David Cameron veut mener une “guerre totale” contre les gangs

Mardi 16 août, David Cameron est allée là où les émeutes ont commencé, Tottenham, et a réaffirmé son  son engagement, pris lundi, de mener une « guerre totale » contre les gangs. l’opposition s’est montrée sceptique face à ses engagements.

Le déplacement était chargé de signification. le Premier ministre David Cameroun s’est rendu à Tottenham pour la première fois depuis les émeutes et les scènes de violence frappant la Grande-Bretagne, afin de rencontrer les victimes. Situé dans le nord de Londres, le quartier est la zone géographique de la capitale anglaise où les émeutes avaient démarré, samedi 6 août.

Le Premier ministre a ainsi déclaré devant des membres des services d’urgence« Je suis allé partout dans le pays pour écouter, mais c’est ici que tout à démarré ». « La mort tragique de Mark Duggan a rendu les choses plus difficiles », a reconnu David Cameron, s’expliquant sur le délai d’une semaine avant qu’il ne se rende sur les lieux. Mark Duggan, 29 ans, avait été abattu par la police, jeudi 4 août, déclenchant les premières émeutes à Tottenham deux jours plus tard. Une enquête des autorités est toujours en cours pour déterminer les circonstances exactes de sa mort.

Lundi, David Cameron a pris l’engagement d’« éradiquer » les gangs en Angleterre et de leur mener « une guerre totale ». Consideré comme une « nouvelle priorité nationale », le Premier ministre britannique a l’intention de faire appliquer cette décision ferme du gouvernement en s’appuyant notamment sur des conseillers de l’étranger : Bill Bratton, ex-chef de la police de New York, Boston et Los Angeles a été appelé en renfort, comme consultant pour Scotland Yard.

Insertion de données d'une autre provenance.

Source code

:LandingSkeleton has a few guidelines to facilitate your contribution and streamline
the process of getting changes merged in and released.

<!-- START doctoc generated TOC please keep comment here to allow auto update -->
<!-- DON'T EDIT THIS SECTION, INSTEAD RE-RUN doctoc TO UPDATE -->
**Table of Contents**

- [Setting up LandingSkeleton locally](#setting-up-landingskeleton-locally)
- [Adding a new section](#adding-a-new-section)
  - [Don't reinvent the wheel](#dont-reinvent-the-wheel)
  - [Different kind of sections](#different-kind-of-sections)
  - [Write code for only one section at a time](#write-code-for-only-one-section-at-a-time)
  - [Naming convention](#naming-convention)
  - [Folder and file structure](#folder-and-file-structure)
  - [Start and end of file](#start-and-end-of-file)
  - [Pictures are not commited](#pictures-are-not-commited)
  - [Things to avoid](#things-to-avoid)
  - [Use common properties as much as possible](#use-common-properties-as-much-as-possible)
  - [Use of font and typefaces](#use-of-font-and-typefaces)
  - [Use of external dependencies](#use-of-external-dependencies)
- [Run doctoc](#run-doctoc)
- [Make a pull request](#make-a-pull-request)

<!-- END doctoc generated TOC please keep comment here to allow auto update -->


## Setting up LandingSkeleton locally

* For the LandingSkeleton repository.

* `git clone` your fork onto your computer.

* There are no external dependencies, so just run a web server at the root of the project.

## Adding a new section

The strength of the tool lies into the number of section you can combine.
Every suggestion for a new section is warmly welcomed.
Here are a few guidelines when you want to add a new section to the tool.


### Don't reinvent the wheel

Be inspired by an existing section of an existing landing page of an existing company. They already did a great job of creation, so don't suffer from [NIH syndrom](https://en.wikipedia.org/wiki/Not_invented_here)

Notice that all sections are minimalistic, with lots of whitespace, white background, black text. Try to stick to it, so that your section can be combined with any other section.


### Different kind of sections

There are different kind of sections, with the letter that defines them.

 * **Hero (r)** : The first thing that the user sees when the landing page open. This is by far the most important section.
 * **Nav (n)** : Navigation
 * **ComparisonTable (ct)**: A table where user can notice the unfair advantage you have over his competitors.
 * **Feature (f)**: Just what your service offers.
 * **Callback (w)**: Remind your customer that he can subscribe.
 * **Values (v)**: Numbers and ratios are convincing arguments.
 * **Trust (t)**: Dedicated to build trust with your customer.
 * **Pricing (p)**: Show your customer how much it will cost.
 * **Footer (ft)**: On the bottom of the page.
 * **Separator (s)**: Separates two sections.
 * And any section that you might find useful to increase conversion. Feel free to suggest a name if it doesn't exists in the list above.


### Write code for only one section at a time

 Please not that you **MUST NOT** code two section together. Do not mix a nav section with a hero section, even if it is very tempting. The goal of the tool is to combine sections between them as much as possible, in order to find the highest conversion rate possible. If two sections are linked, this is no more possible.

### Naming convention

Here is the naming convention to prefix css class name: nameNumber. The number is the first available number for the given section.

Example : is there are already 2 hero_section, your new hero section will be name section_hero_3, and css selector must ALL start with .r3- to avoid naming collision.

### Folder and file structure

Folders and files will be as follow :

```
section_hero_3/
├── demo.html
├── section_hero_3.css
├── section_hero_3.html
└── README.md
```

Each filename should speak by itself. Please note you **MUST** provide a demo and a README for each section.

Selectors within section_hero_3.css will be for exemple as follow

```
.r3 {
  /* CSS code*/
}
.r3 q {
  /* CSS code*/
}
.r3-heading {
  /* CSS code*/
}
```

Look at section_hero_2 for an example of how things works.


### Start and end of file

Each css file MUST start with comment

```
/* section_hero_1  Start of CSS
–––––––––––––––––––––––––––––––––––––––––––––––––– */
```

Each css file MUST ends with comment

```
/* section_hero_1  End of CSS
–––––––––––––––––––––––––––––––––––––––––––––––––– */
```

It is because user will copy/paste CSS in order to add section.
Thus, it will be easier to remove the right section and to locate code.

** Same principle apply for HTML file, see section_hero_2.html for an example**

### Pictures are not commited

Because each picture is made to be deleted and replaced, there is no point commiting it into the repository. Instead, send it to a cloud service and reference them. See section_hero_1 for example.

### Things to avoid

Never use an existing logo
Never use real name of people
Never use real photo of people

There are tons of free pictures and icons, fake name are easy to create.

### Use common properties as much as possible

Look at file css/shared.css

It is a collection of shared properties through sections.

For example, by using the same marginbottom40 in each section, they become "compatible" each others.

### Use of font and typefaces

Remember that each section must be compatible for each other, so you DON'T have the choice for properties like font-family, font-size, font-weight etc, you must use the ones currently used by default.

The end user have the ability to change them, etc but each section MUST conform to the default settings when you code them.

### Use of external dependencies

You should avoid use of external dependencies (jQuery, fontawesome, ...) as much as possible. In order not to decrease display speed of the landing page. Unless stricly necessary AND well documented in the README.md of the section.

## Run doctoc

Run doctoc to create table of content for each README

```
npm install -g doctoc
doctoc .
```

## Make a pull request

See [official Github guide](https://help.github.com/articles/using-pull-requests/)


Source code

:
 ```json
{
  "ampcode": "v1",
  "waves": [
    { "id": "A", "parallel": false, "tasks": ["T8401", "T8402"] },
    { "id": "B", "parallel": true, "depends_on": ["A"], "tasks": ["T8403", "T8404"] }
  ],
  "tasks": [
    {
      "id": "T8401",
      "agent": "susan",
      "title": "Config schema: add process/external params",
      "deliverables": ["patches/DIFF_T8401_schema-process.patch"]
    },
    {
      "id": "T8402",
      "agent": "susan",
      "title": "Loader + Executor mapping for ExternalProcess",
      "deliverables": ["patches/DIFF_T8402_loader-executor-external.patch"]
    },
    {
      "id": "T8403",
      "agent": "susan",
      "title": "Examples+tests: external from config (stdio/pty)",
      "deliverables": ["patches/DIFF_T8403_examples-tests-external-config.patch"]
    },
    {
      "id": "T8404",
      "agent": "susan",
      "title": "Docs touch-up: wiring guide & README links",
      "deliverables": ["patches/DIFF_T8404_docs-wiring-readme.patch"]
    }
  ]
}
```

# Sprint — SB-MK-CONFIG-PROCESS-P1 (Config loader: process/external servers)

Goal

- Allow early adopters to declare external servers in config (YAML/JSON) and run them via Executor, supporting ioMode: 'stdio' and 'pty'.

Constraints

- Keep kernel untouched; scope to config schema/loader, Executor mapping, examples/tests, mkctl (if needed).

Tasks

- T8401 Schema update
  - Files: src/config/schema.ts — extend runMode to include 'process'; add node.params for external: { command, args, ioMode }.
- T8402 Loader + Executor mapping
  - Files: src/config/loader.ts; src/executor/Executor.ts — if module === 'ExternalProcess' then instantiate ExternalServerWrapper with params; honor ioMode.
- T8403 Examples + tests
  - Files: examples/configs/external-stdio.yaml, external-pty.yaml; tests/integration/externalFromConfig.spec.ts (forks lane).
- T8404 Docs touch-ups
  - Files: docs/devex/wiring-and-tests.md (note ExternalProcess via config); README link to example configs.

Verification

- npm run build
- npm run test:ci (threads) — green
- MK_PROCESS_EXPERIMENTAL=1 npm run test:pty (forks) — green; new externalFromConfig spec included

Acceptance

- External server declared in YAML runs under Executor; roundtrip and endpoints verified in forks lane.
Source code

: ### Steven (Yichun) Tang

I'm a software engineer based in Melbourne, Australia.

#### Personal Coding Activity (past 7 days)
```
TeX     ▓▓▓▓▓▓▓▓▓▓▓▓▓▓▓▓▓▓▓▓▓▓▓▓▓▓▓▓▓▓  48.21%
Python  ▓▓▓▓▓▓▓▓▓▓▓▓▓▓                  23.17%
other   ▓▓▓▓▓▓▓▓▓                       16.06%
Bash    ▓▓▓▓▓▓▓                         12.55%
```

Le Premier ministre a annoncé qu’il souhait procéder à l’interdiction par les tribunaux du port de signes de ralliement par les gangs, les rassemblements à certains endroits et l’utilisation de chiens d’attaque. « Les problèmes sociaux qui couvent depuis des décennies nous ont explosé au visage », a estimé  Cameron, s’engageant à « réparer la société cassée ».

Le vice-Premier ministre libéral démocrate Nick Clegg a complété les paroles du Premier ministre en assurant que les auteurs des violences seront tenus de « nettoyer les dommages, réparer et améliorer les quartiers affectés » par les émeutes, dans le cadre de programmes spécifiques mis en oeuvre « dans chaque communauté affectée ». « Je veux aussi qu’ils soient confrontés à leurs victimes. Je veux qu’ils soient confrontés aux gens, comme cette femme que j’ai rencontrée lundi de la semaine dernière à Tottenham, qui portait encore les vêtements qu’elle avait sur elle quand son appartement a été brûlé » a-t-il encore ajouté.

Les propos de Cameron ont provoqué de vives réactions dans l’opposition, lundi, qui déplore la simplicité des réponses apportées. Pour Ed Miliband, chef des travaillistes, c’est toute la société qui est responsable, et pas seulement les jeunes démunis. Il a notamment pointé du doigt les banquiers « goulus, égoïstes et immoraux » mais aussi les députés qui ont « magouillé leurs notes de frais ».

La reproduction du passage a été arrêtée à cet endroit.